Required work: Could you copy each line of the entries that contains "include"?

Dataset excerpts

··········

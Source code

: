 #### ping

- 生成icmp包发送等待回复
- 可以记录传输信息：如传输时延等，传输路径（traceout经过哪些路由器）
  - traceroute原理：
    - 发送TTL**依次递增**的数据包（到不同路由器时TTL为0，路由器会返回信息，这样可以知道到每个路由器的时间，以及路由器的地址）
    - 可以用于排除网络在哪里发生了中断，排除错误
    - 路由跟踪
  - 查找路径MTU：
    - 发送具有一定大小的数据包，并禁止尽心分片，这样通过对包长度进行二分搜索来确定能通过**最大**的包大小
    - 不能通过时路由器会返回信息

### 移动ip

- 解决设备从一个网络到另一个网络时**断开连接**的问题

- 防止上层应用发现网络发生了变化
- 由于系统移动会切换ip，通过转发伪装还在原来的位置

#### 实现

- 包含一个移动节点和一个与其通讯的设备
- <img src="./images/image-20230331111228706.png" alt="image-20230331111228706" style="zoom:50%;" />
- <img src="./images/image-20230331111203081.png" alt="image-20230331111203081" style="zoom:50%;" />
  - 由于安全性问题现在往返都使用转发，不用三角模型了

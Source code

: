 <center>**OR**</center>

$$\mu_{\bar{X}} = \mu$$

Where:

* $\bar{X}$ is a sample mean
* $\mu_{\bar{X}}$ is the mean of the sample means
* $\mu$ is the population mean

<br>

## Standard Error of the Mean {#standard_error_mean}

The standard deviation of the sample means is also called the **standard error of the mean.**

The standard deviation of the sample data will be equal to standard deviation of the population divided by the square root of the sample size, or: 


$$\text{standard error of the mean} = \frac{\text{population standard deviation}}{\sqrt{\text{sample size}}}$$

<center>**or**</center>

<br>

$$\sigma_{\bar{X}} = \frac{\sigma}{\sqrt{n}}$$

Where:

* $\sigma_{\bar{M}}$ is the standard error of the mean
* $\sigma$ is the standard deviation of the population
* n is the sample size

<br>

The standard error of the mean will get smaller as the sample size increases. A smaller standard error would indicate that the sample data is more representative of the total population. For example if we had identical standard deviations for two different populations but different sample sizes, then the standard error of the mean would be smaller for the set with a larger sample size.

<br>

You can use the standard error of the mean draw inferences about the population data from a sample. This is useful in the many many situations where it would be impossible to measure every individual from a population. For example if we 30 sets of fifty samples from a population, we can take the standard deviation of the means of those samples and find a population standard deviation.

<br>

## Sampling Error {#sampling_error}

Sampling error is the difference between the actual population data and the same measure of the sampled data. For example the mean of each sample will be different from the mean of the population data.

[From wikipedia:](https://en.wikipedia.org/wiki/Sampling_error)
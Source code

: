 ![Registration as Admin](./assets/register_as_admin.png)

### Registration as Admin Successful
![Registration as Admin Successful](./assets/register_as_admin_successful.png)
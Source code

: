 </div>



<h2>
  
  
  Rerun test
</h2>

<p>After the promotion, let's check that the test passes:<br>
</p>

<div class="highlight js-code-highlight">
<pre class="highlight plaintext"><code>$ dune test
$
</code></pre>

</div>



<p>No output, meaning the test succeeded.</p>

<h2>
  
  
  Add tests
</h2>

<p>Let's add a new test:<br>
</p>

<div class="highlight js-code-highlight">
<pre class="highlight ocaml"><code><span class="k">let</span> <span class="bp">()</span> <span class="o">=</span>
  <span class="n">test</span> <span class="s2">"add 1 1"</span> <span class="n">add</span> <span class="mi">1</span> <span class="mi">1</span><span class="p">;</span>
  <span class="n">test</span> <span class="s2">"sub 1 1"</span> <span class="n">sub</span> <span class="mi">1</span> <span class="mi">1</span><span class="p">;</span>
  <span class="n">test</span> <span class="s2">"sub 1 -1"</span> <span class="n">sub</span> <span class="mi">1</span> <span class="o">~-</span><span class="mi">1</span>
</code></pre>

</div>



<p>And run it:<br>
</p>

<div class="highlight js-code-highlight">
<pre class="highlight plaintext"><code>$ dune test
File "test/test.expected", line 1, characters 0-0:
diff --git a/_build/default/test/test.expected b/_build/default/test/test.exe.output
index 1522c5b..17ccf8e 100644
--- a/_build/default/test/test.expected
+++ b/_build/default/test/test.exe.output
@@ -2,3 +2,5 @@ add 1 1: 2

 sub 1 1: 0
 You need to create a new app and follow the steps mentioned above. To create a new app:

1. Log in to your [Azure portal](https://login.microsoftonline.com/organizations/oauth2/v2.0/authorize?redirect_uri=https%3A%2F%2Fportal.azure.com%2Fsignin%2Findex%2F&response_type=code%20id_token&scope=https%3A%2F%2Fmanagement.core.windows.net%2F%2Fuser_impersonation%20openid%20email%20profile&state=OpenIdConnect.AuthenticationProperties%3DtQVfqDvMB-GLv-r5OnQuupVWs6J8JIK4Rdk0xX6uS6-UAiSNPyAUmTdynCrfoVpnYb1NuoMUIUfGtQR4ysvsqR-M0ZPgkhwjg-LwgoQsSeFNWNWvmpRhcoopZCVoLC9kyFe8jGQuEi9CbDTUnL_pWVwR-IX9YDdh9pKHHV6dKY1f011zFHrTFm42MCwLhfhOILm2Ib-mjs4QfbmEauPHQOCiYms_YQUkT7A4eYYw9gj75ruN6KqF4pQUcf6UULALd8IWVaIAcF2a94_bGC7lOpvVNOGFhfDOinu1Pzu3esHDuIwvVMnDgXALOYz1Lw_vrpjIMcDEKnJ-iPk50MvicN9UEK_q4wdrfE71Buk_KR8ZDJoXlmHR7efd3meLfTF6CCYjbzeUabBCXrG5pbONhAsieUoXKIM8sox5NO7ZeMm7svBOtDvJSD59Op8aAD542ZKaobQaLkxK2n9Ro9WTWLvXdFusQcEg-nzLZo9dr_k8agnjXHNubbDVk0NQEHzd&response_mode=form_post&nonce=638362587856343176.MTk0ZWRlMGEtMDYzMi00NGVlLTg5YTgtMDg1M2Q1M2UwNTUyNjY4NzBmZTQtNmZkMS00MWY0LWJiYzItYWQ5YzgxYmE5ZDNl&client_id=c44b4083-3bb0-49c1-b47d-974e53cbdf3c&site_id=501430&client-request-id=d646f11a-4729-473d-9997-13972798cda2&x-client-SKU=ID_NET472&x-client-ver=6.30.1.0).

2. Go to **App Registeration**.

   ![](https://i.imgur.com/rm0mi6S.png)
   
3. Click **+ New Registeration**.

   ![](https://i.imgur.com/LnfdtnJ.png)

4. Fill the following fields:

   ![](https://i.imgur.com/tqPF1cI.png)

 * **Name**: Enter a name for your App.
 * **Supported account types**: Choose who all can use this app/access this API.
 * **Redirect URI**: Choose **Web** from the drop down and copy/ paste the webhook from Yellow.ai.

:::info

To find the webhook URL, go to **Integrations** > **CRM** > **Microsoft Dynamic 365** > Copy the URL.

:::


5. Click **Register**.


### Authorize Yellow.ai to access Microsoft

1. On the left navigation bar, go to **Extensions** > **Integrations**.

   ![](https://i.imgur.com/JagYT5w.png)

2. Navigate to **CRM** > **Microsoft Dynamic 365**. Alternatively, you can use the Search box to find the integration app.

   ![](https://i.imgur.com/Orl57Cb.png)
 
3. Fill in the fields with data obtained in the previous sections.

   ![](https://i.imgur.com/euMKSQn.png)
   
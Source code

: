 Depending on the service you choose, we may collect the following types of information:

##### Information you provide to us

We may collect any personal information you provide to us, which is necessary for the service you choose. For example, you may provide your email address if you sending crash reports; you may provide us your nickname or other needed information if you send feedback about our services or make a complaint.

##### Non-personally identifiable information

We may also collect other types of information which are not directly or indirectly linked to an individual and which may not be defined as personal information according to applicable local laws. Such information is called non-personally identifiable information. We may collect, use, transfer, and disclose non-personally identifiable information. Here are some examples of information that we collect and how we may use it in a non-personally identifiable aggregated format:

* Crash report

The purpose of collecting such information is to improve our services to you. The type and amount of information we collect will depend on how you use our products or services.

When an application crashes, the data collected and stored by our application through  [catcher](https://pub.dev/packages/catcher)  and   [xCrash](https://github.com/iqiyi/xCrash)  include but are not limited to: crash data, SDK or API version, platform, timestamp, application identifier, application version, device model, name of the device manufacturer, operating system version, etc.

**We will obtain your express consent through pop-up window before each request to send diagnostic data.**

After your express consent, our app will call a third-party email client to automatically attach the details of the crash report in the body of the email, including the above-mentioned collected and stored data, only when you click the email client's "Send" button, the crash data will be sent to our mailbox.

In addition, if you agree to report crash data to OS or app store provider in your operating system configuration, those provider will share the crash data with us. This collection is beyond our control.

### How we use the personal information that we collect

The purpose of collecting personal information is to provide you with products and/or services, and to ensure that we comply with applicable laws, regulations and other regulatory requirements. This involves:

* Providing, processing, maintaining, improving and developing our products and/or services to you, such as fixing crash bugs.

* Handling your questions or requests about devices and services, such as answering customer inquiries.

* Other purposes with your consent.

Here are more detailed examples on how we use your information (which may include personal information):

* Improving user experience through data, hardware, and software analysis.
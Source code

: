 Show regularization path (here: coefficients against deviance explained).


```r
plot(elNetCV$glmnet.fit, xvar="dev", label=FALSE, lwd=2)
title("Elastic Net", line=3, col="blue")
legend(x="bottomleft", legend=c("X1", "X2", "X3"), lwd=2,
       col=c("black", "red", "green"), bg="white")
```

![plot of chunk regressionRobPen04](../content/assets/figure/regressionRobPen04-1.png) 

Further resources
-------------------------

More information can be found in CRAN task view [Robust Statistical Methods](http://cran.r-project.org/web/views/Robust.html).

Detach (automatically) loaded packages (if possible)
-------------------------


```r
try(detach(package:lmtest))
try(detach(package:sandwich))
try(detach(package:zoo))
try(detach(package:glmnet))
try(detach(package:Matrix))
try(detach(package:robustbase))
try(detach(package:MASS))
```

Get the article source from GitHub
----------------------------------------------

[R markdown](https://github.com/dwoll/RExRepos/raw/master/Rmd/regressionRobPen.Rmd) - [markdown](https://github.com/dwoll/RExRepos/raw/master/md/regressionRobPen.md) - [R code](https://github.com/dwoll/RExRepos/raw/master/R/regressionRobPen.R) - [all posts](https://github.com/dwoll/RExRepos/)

··········

Exercise output:
When an application crashes, the data collected and stored by our application through  [catcher](https://pub.dev/packages/catcher)  and   [xCrash](https://github.com/iqiyi/xCrash)  include but are not limited to: crash data, SDK or API version, platform, timestamp, application identifier, application version, device model, name of the device manufacturer, operating system version, etc.
Here are more detailed examples on how we use your information (which may include personal information):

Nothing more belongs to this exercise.